Viva le Tour de France!
Essay Posted July 9, 2007 by James E. Nelson
America may be the most lucrative place for advertisers; it may have the highest paid athletes; it may even be the most desirable market for many athletes to compete in, but in the larger scheme of things, it’s small potatoes.
The Tour de France began this weekend in London and the pelaton will make it’s way toward the Champs d'Elysée in three weeks. Since the prologue is in London this year the British press has been reporting on “Le Tour” more than usual. This little item on the BBC sports feed last Friday caught my attention: “The event is watched by as many as 15 million people on the roadside every year with an estimated two billion watching on television over the three weeks.” [Note: That was written on Saturday. Since writing that, the numbers are final from the Prologue in London (one million spectators) and the first stage from London to Canterbury (two million spectators along the route).]
Those numbers must make Madison Avenue drool. Nothing in North America even comes close. On the other hand, I suspect that it would be difficult to translate those viewers into revenue stream in the same manner that they manage with the Super Bowl, for instance, is turned into a cash bonanza for the network showing the game. But this essay isn't about who can produce the most cash or create the snazziest commercial, it's about sport and how it is appreciated here and around the world.
America is football, while the rest of the world is FUTBOL!!!!!!!! America is Nascar while the rest of the world is Formula 1. The United States is baseball while those countries in the British orbit are cricket. And now that the Chinese, Italians, Azerbaijanis, and Canadians have players in the NBA, it seems everyone—except Americans—cares about basketball.

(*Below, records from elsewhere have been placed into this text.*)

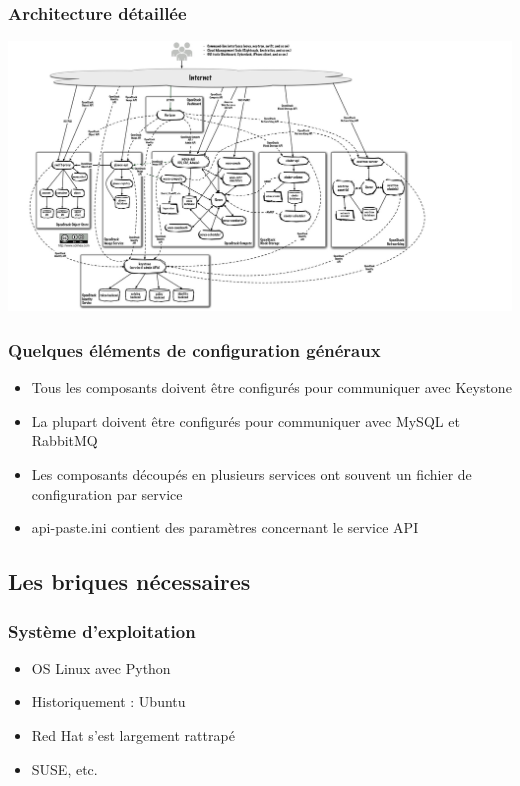   \begin{frame}
    \frametitle{Architecture détaillée}
    \begin{center}
      \includegraphics[width=\textwidth]{images/architecture.jpg}
    \end{center}
  \end{frame}

  \begin{frame}
    \frametitle{Quelques éléments de configuration généraux}
    \begin{itemize}
      \item Tous les composants doivent être configurés pour communiquer avec Keystone
      \item La plupart doivent être configurés pour communiquer avec MySQL et RabbitMQ
      \item Les composants découpés en plusieurs services ont souvent un fichier de configuration par service
      \item api-paste.ini contient des paramètres concernant le service API
    \end{itemize}
  \end{frame}

  \subsection[Les briques nécessaires]{Les briques nécessaires}
  \begin{frame}
    \frametitle{Système d'exploitation}
    \begin{itemize}
      \item OS Linux avec Python
      \item Historiquement : Ubuntu
      \item Red Hat s'est largement rattrapé
      \item SUSE, etc.
    \end{itemize}
  \end{frame}

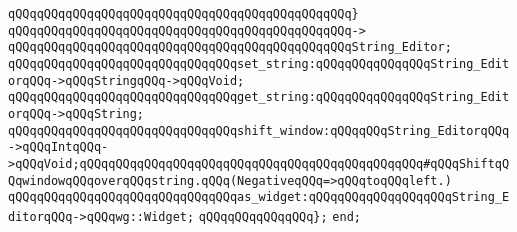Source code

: \verb|qQQqqQQqqQQqqQQqqQQqqQQqqQQqqQQqqQQqqQQqqQQqqQQq}|\newline
\verb|qQQqqQQqqQQqqQQqqQQqqQQqqQQqqQQqqQQqqQQqqQQqqQQq->|\newline
\verb|qQQqqQQqqQQqqQQqqQQqqQQqqQQqqQQqqQQqqQQqqQQqqQQqString_Editor;|\newline
\newline
\verb|qQQqqQQqqQQqqQQqqQQqqQQqqQQqqQQqset_string:qQQqqQQqqQQqqQQqString_EditorqQQq->qQQqStringqQQq->qQQqVoid;|\newline
\verb|qQQqqQQqqQQqqQQqqQQqqQQqqQQqqQQqget_string:qQQqqQQqqQQqqQQqString_EditorqQQq->qQQqString;|\newline
\verb|qQQqqQQqqQQqqQQqqQQqqQQqqQQqqQQqshift_window:qQQqqQQqString_EditorqQQq->qQQqIntqQQq->qQQqVoid;qQQqqQQqqQQqqQQqqQQqqQQqqQQqqQQqqQQqqQQqqQQqqQQq#qQQqShiftqQQqwindowqQQqoverqQQqstring.qQQq(NegativeqQQq=>qQQqtoqQQqleft.)|\newline
\newline
\verb|qQQqqQQqqQQqqQQqqQQqqQQqqQQqqQQqas_widget:qQQqqQQqqQQqqQQqqQQqString_EditorqQQq->qQQqwg::Widget;|\newline
\verb|qQQqqQQqqQQqqQQq};|\newline
\newline
\verb|end;|\newline
\newline
\newline


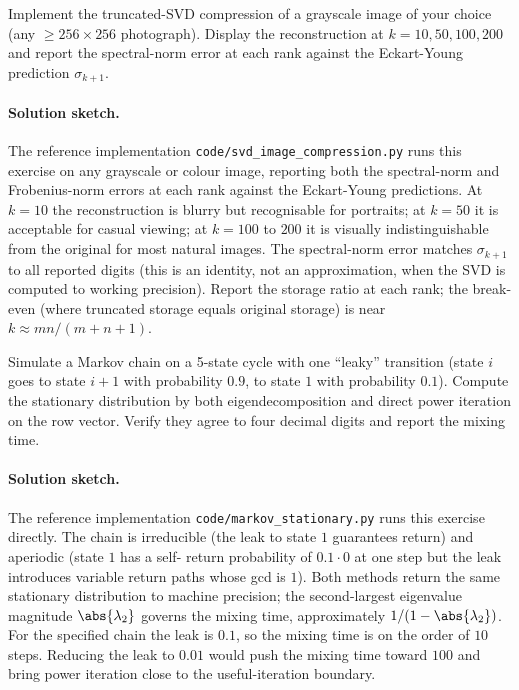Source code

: \begin{exercise}
Implement the truncated-SVD compression of a grayscale image of
your choice (any $\geq 256 \times 256$ photograph). Display the
reconstruction at $k = 10, 50, 100, 200$ and report the
spectral-norm error at each rank against the Eckart-Young
prediction $\sigma_{k+1}$.
\end{exercise}

\paragraph{Solution sketch.}
The reference implementation \texttt{code/svd\_image\_compression.py}
runs this exercise on any grayscale or colour image, reporting both
the spectral-norm and Frobenius-norm errors at each rank against
the Eckart-Young predictions. At $k = 10$ the reconstruction is
blurry but recognisable for portraits; at $k = 50$ it is acceptable
for casual viewing; at $k = 100$ to $200$ it is visually
indistinguishable from the original for most natural images. The
spectral-norm error matches $\sigma_{k+1}$ to all reported digits
(this is an identity, not an approximation, when the SVD is computed
to working precision). Report the storage ratio at each rank; the
break-even (where truncated storage equals original storage) is
near $k \approx mn/(m+n+1)$.

\begin{exercise}
Simulate a Markov chain on a 5-state cycle with one ``leaky''
transition (state $i$ goes to state $i+1$ with probability $0.9$,
to state $1$ with probability $0.1$). Compute the stationary
distribution by both eigendecomposition and direct power iteration
on the row vector. Verify they agree to four decimal digits and
report the mixing time.
\end{exercise}

\paragraph{Solution sketch.}
The reference implementation \texttt{code/markov\_stationary.py}
runs this exercise directly. The chain is irreducible (the leak to
state $1$ guarantees return) and aperiodic (state $1$ has a self-
return probability of $0.1 \cdot 0$ at one step but the leak
introduces variable return paths whose gcd is $1$). Both methods
return the same stationary distribution to machine precision; the
second-largest eigenvalue magnitude $\abs{\lambda_{2}}$ governs
the mixing time, approximately $1/(1 - \abs{\lambda_{2}})$. For the
specified chain the leak is $0.1$, so the mixing time is on the
order of $10$ steps. Reducing the leak to $0.01$ would push the
mixing time toward $100$ and bring power iteration close to the
useful-iteration boundary.

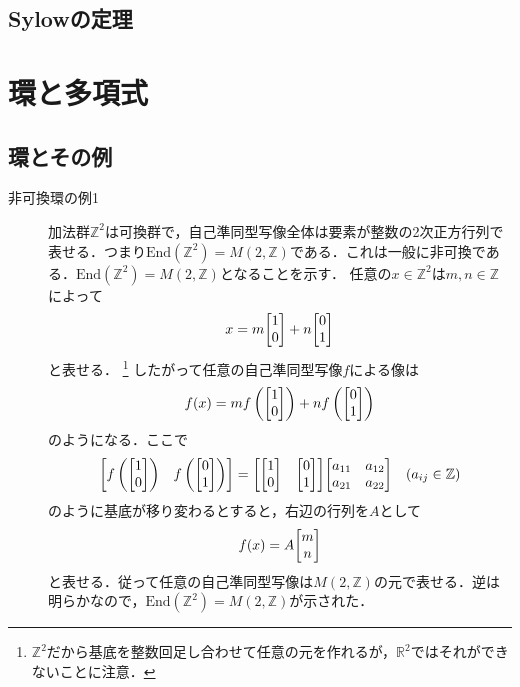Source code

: \documentclass[a4paper,10pt,uplatex]{jsarticle}
\newcommand{\R}{\mathbb{R}}
\newcommand{\Z}{\mathbb{Z}}
\newcommand{\End}{\text{End}}
\numberwithin{equation}{section}
\theoremstyle{mystyle}
\begin{document}
\subsection{Sylowの定理}

\section{環と多項式}
\subsection{環とその例}
\begin{description}
    \item[非可換環の例1] 加法群$\Z^2$は可換群で，自己準同型写像全体は要素が整数の2次正方行列で表せる．つまり$\End(\Z^2) = M(2,\Z)$である．これは一般に非可換である．$\End(\Z^2) = M(2,\Z)$となることを示す．
    任意の$x \in \Z^2$は$m,n \in \Z$によって
    \begin{equation}
        x = m\mqty[1\\0] + n\mqty[0\\1]
    \end{equation}
    と表せる．
    \footnote{$\Z^2$だから基底を整数回足し合わせて任意の元を作れるが，$\R^2$ではそれができないことに注意．}
    したがって任意の自己準同型写像$f$による像は
    \begin{equation}
        f(x) = mf\left(\mqty[1\\0]\right) + nf\left(\mqty[0\\1]\right)
    \end{equation}
    のようになる．ここで
    \begin{equation}
        \mqty[f\left(\mqty[1\\0]\right) & f\left(\mqty[0\\1]\right)] = \mqty[\mqty[1\\0] & \mqty[0\\1]]\mqty[\xmat*{a}{2}{2}] \quad (a_{ij} \in \Z)
    \end{equation}
    のように基底が移り変わるとすると，右辺の行列を$A$として
    \begin{equation}
        f(x) = A\mqty[m\\n]
    \end{equation}
    と表せる．従って任意の自己準同型写像は$M(2,\Z)$の元で表せる．逆は明らかなので，$\End(\Z^2) = M(2,\Z)$が示された．
\end{description}
\end{document}
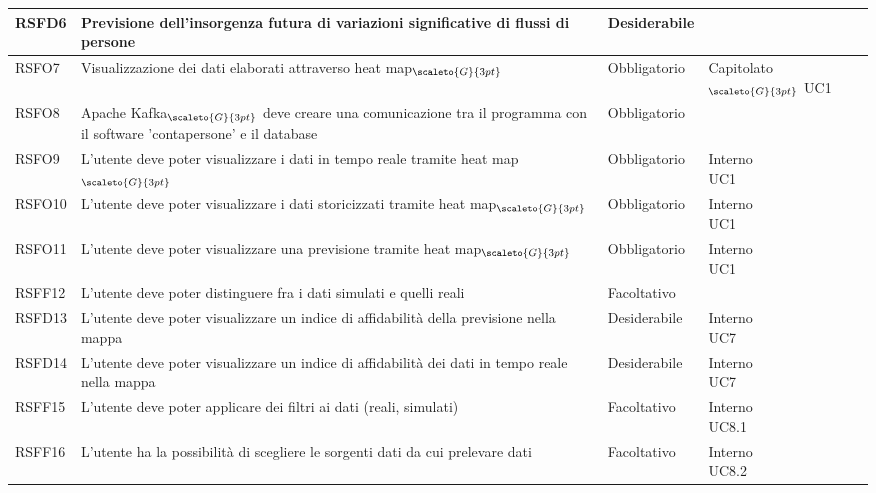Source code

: {\begin{center}
\begin{longtable}{|p{3cm}|p{4cm}|p{4cm}|p{4cm}|}
			\hline
			\centering RSFD6 & Previsione dell'insorgenza futura di variazioni significative di flussi di persone & \centering Desiderabile & \makecell[tc]{Capitolato$_{\scaleto{G}{3pt}}$ }  \\
			\hline
			\centering RSFO7 & Visualizzazione dei dati elaborati attraverso heat map$_{\scaleto{G}{3pt}}$ &\centering  Obbligatorio & \makecell[tc]{Capitolato$_{\scaleto{G}{3pt}}$ \\ UC1}  \\
			\hline
			\centering RSFO8 & Apache Kafka$_{\scaleto{G}{3pt}}$ deve creare una comunicazione tra il programma con il software 'contapersone' e il database  &\centering  Obbligatorio &  \makecell[tc]{Interno} 	\\
			\hline
			\centering RSFO9 & L'utente deve poter visualizzare i dati in tempo reale tramite heat map$_{\scaleto{G}{3pt}}$  &\centering  Obbligatorio &  \makecell[tc]{Interno \\ UC1} 	\\
			\hline
			\centering RSFO10 & L'utente deve poter visualizzare i dati storicizzati tramite heat map$_{\scaleto{G}{3pt}}$  &\centering  Obbligatorio &  \makecell[tc]{Interno \\ UC1} 	\\
			\hline
			\centering RSFO11 & L'utente deve poter visualizzare una previsione tramite heat map$_{\scaleto{G}{3pt}}$  &\centering  Obbligatorio &  \makecell[tc]{Interno \\ UC1} 	\\
			\hline
			\centering RSFF12 & L'utente deve poter distinguere fra i dati simulati e quelli reali  &\centering  Facoltativo &  \makecell[tc]{Interno} 	\\
			\hline
			\centering RSFD13 & L'utente deve poter visualizzare un indice di affidabilità della previsione nella mappa  &\centering  Desiderabile &  \makecell[tc]{Interno \\ UC7} 	\\
			\hline
			\centering RSFD14 & L'utente deve poter visualizzare un indice di affidabilità dei dati in tempo reale nella mappa  &\centering  Desiderabile &  \makecell[tc]{Interno \\ UC7} 	\\
			\hline
			\centering RSFF15 & L'utente deve poter applicare dei filtri ai dati (reali, simulati)  &\centering  Facoltativo &  \makecell[tc]{Interno \\ UC8.1 } 	\\
			\hline
			\centering RSFF16 & L'utente ha la possibilità di scegliere le sorgenti dati da cui prelevare dati  &\centering  Facoltativo &  \makecell[tc]{Interno \\ UC8.2} 	\\

\end{longtable}
\end{center}}
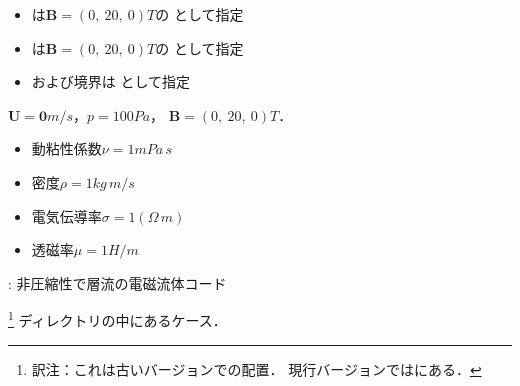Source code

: \begin{description}
\begin{itemize}
{他方をとする．}%
             \item {}は$\bm{B} = (0,\ 20,\ 0) \unit{T}$の
%
%
                   として指定
             \item {}は$\bm{B} = (0,\ 20,\ 0) \unit{T}$の
                   として指定
             \item {}および境界は
%
%
                   として指定
            \end{itemize}
 \item[初期条件] $\bm{U} = \bm{0} \unit{m/s}$，$p = 100 \unit{Pa}$，
            $\bm{B} = (0,\ 20,\ 0) \unit{T}$．
 \item[輸送特性] \mbox{}
            \begin{itemize}
             \item 動粘性係数$\nu = 1 \unit{mPa\,s}$
             \item 密度$\rho = 1 \unit{kg\,m/s}$
             \item 電気伝導率$\sigma = 1 \unit{(\Omega\,m)}$
             \item 透磁率$\mu = 1 \unit{H/m}$
            \end{itemize}
 \item[ソルバ名]
%
%
 : 非圧縮性で層流の電磁流体コード
 \item[ケース名] %
\footnote{訳注：これは古いバージョンでの配置．
現行バージョンではにある．}%
            ディレクトリの中にあるケース．
\end{description}



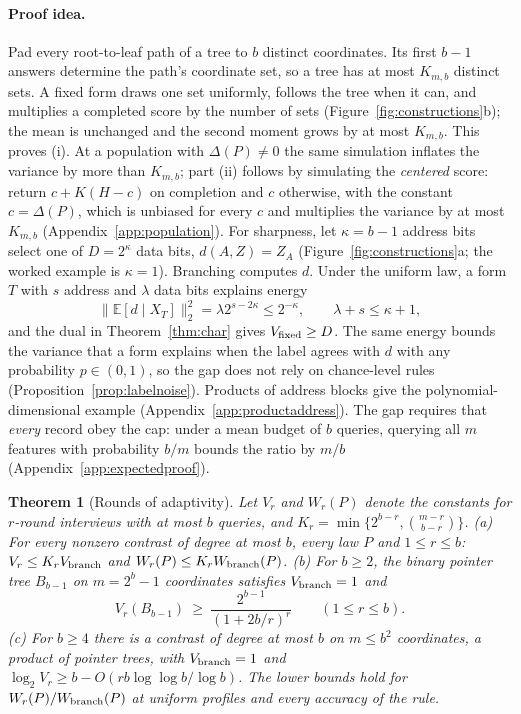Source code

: \documentclass{article}
\newtheorem{theorem}{Theorem}
\newcommand{\E}{\mathbb{E}}
\begin{document}
\paragraph{Proof idea.}
Pad every root-to-leaf path of a tree to $b$ distinct coordinates. Its first $b-1$ answers determine the path's coordinate set, so a tree has at most $K_{m,b}$ distinct sets. A fixed form draws one set uniformly, follows the tree when it can, and multiplies a completed score by the number of sets (Figure~\ref{fig:constructions}b); the mean is unchanged and the second moment grows by at most $K_{m,b}$. This proves (i). At a population with $\Delta(P)\ne0$ the same simulation inflates the variance by more than $K_{m,b}$; part (ii) follows by simulating the \emph{centered} score: return $c+K(H-c)$ on completion and $c$ otherwise, with the constant $c=\Delta(P)$, which is unbiased for every $c$ and multiplies the variance by at most $K_{m,b}$ (Appendix~\ref{app:population}). For sharpness, let $\kappa=b-1$ address bits select one of $D=2^\kappa$ data bits, $d(A,Z)=Z_A$ (Figure~\ref{fig:constructions}a; the worked example is $\kappa=1$). Branching computes $d$. Under the uniform law, a form $T$ with $s$ address and $\lambda$ data bits explains energy
\begin{equation}
 \|\E[d\mid X_T]\|_2^2=\lambda2^{s-2\kappa}\le2^{-\kappa},\qquad \lambda+s\le\kappa+1,\label{eq:addressinformation}
\end{equation}
and the dual in Theorem~\ref{thm:char} gives $V_{\rm fixed}\ge D$. The same energy bounds the variance that a form explains when the label agrees with $d$ with any probability $p\in(0,1)$, so the gap does not rely on chance-level rules (Proposition~\ref{prop:labelnoise}). Products of address blocks give the polynomial-dimensional example (Appendix~\ref{app:productaddress}). The gap requires that \emph{every} record obey the cap: under a mean budget of $b$ queries, querying all $m$ features with probability $b/m$ bounds the ratio by $m/b$ (Appendix~\ref{app:expectedproof}).

\begin{theorem}[Rounds of adaptivity]\label{thm:rounds}
Let $V_r$ and $W_r(P)$ denote the constants for $r$-round interviews with at most $b$ queries, and $K_r=\min\{2^{b-r},\binom{m-r}{b-r}\}$.
\textup{(a)} For every nonzero contrast of degree at most $b$, every law $P$ and $1\le r\le b$: $V_r\le K_rV_{\rm branch}$ and $W_r(P)\le K_rW_{\rm branch}(P)$.
\textup{(b)} For $b\ge2$, the binary pointer tree $B_{b-1}$ on $m=2^b-1$ coordinates satisfies $V_{\rm branch}=1$ and
\[
 V_r(B_{b-1})\ \ge\ \frac{2^{b-1}}{(1+2b/r)^{r}}\qquad(1\le r\le b).
\]
\textup{(c)} For $b\ge4$ there is a contrast of degree at most $b$ on $m\le b^2$ coordinates, a product of pointer trees, with $V_{\rm branch}=1$ and $\log_2V_r\ge b-O(rb\log\log b/\log b)$.
The lower bounds hold for $W_r(P)/W_{\rm branch}(P)$ at uniform profiles and every accuracy of the rule.
\end{theorem}
\end{document}
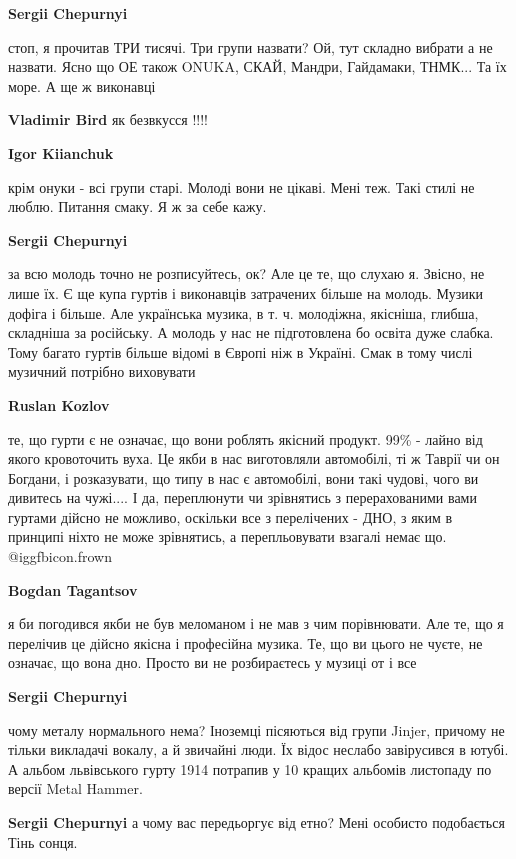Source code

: \begin{itemize}
\begin{itemize}
\textbf{Sergii Chepurnyi} 

стоп, я прочитав ТРИ тисячі. Три групи назвати? Ой, тут складно вибрати а не
назвати. Ясно що ОЕ також ONUKA, СКАЙ, Мандри, Гайдамаки, ТНМК... Та їх море. А
ще ж виконавці

\textbf{Vladimir Bird} як безвкусся !!!!

\textbf{Igor Kiianchuk} 

крім онуки - всі групи старі. Молоді вони не цікаві. Мені теж. Такі стилі не
люблю. Питання смаку. Я ж за себе кажу.

\textbf{Sergii Chepurnyi} 

за всю молодь точно не розписуйтесь, ок? Але це те, що слухаю я. Звісно, не
лише їх. Є ще купа гуртів і виконавців затрачених більше на молодь. Музики
дофіга і більше. Але українська музика, в т. ч. молодіжна, якісніша, глибша,
складніша за російську. А молодь у нас не підготовлена бо освіта дуже слабка.
Тому багато гуртів більше відомі в Європі ніж в Україні. Смак в тому числі
музичний потрібно виховувати

\textbf{Ruslan Kozlov} 

те, що гурти є не означає, що вони роблять якісний продукт. 99\% - лайно від
якого кровоточить вуха. Це якби в нас виготовляли автомобілі, ті ж Таврії чи он
Богдани, і розказувати, що типу в нас є автомобілі, вони такі чудові, чого ви
дивитесь на чужі.... І да, переплюнути чи зрівнятись з перерахованими вами
гуртами дійсно не можливо, оскільки все з перелічених - ДНО, з яким в принципі
ніхто не може зрівнятись, а перепльовувати взагалі немає що.  @igg{fbicon.frown} 

\textbf{Bogdan Tagantsov} 

я би погодився якби не був меломаном і не мав з чим порівнювати. Але те, що я
перелічив це дійсно якісна і професійна музика. Те, що ви цього не чуєте, не
означає, що вона дно. Просто ви не розбираєтесь у музиці от і все


\textbf{Sergii Chepurnyi} 

чому металу нормального нема? Іноземці пісяються від групи Jinjer, причому не
тільки викладачі вокалу, а й звичайні люди. Їх відос неслабо завірусився в
ютубі. А альбом львівського гурту 1914 потрапив у 10 кращих альбомів листопаду
по версії Metal Hammer.


\textbf{Sergii Chepurnyi} а чому вас передьоргує від етно? Мені особисто подобається Тінь сонця.


\end{itemize}
\end{itemize}
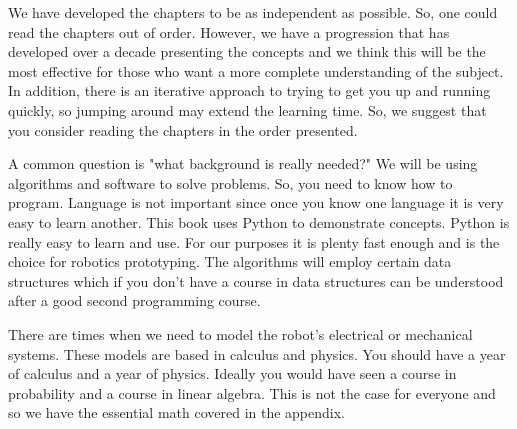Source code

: We have developed the chapters to be as independent as possible. So, one
could read the chapters out of order. However, we have a progression
that has developed over a decade presenting the concepts and we think
this will be the most effective for those who want a more complete
understanding of the subject. In addition, there is an iterative
approach to trying to get you up and running quickly, so jumping around
may extend the learning time. So, we suggest that you consider reading
the chapters in the order presented.

A common question is "what background is really needed?" We will be
using algorithms and software to solve problems. So, you need to know
how to program. Language is not important since once you know one
language it is very easy to learn another. This book uses Python to
demonstrate concepts. Python is really easy to learn and use. For our
purposes it is plenty fast enough and is the choice for robotics
prototyping. The algorithms will employ certain data structures which if
you don't have a course in data structures can be understood after a
good second programming course.

There are times when we need to model the robot's electrical or
mechanical systems. These models are based in calculus and physics. You
should have a year of calculus and a year of physics. Ideally you would
have seen a course in probability and a course in linear algebra. This
is not the case for everyone and so we have the essential math covered
in the appendix.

Of course, not everyone in the world has the same tastes in sport,
and American tastes certainly don't lean toward professional
bicycling. But that being said, just what is the fan attraction to
bicycling? Or at least, attending a race? I have thought that it
would be great fun to go to Spain to attend the Vuelta d'Espania, the
smallest of the three grand tours, but this year, watching the weekly
wrap-up of the Giro d'Italia and other races on television, I began
to notice that the crowd was many people thick. If you were lucky
enough to get close enough to the road to actually see the cyclists,
you'd stand there for hours just to get a glimpse of each cyclist
peddling by. There would be no context, no start nor finish. Upon
consideration, it seems an odd way to spend a day. And yet
thousands upon thousands (I had better change that
to millions) drop everything and do just that whenever one of the
Tours comes by their house.
But I suppose the truth of the matter is that attending public sport in many cases is less about “sport” and more about “public.” It's an opportunity to gather with like-minded people to be a part of the action, even if you don't know precisely what the action is. In this sense it's a lot like tail-gating at a football game or the Latin Mass. I have a friend who is Indian. I suppose it goes without saying that he's a cricket fan. He tells me (with a straight face, so I assume he's telling the truth) that a single cricket match can last five days. People evidently don't merely attend a match, they camp out. To an outsider like me, it seems less like a sport and more like a vigil. But Manoj tells me that you have to experience it to understand it. And once the experience is in your blood, you're an addict for life. Again, it sounds like he's saying that it's more about “public” and less about “sport.” Some events are simply bigger than the sum of their parts and you have to experience it first hand, even if in doing so you can't experience the event in its wholeness.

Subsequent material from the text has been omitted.